• Task to carry out: From the entries below, transcribe exactly the lines between the line holding "listás (adjacency list)" and the line holding "tagjai: $v$, $next$", inclusive; skip all other lines.

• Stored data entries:
+---+
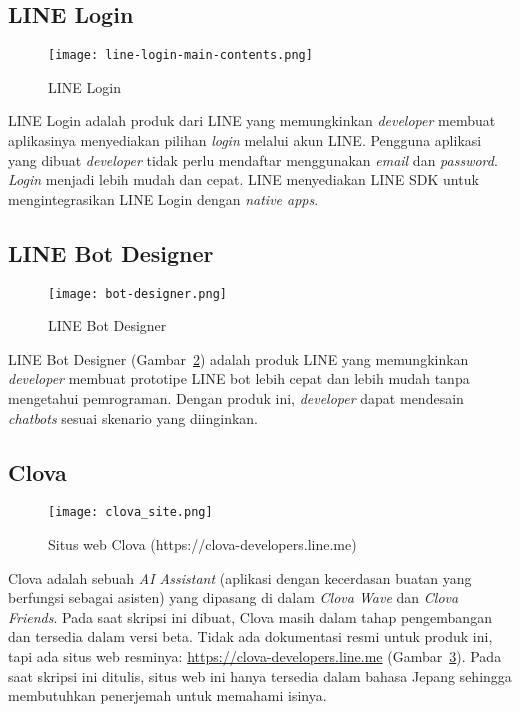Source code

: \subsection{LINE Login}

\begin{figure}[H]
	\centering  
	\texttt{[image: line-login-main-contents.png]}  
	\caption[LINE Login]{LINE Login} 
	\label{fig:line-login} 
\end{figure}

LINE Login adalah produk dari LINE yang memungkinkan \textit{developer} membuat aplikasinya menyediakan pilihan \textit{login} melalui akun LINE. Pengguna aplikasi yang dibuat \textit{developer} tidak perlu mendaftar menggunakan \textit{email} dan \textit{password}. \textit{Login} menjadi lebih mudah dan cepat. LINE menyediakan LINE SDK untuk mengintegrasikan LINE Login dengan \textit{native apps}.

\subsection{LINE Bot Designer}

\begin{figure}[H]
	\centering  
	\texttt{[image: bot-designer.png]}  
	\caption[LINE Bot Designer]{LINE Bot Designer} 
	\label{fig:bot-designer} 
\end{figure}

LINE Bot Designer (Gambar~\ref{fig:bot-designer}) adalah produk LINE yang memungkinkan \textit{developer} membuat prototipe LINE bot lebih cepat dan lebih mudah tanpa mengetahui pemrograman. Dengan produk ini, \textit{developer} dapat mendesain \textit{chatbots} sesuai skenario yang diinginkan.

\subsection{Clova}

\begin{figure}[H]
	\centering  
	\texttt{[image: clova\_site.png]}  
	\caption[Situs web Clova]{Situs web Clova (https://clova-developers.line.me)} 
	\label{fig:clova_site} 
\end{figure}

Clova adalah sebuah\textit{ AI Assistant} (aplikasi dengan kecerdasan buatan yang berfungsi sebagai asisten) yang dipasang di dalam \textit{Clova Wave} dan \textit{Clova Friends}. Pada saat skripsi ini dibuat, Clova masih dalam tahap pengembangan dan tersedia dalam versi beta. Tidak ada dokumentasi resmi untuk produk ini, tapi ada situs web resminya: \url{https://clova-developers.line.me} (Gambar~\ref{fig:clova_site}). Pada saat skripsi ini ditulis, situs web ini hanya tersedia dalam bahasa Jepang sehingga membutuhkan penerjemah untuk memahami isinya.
+---+
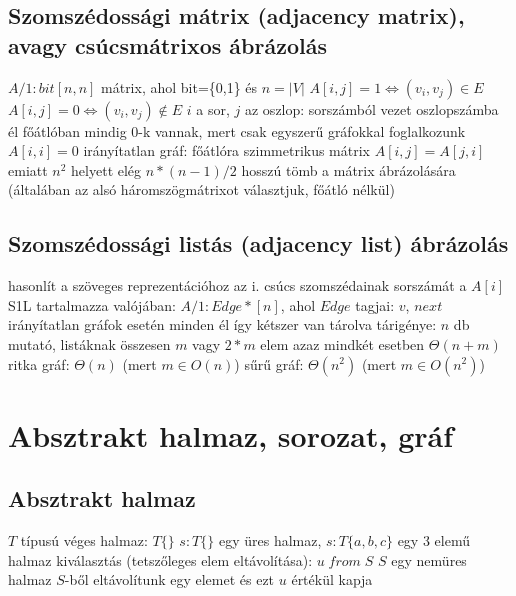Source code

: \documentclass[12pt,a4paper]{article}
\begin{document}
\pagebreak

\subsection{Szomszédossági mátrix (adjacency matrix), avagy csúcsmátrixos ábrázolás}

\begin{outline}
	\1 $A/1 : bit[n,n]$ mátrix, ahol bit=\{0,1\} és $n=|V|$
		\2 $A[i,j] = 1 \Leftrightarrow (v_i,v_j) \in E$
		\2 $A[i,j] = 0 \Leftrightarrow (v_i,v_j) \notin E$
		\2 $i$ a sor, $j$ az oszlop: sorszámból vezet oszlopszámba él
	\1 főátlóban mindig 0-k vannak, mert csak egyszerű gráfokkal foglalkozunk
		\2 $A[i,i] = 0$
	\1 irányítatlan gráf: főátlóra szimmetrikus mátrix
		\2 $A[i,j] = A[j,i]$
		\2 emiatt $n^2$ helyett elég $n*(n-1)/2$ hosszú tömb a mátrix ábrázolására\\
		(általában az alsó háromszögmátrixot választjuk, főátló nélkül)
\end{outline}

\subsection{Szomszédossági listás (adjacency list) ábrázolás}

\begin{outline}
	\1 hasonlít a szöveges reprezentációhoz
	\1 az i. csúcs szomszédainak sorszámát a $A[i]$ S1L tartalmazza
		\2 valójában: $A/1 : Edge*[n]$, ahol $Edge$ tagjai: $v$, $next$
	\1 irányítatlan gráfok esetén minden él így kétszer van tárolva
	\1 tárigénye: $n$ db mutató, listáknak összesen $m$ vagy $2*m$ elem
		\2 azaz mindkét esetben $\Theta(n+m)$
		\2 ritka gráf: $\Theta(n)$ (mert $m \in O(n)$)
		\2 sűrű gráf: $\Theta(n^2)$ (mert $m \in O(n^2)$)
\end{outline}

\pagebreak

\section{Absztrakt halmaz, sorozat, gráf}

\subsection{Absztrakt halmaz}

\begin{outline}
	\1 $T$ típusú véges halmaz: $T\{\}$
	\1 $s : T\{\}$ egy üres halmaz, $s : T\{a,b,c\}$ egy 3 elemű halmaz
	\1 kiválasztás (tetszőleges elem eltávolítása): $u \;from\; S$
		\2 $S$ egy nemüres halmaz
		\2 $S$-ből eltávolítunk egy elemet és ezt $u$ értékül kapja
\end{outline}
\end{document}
+---+
• The completed task:
\subsection{Szomszédossági listás (adjacency list) ábrázolás}

\begin{outline}
	\1 hasonlít a szöveges reprezentációhoz
	\1 az i. csúcs szomszédainak sorszámát a $A[i]$ S1L tartalmazza
		\2 valójában: $A/1 : Edge*[n]$, ahol $Edge$ tagjai: $v$, $next$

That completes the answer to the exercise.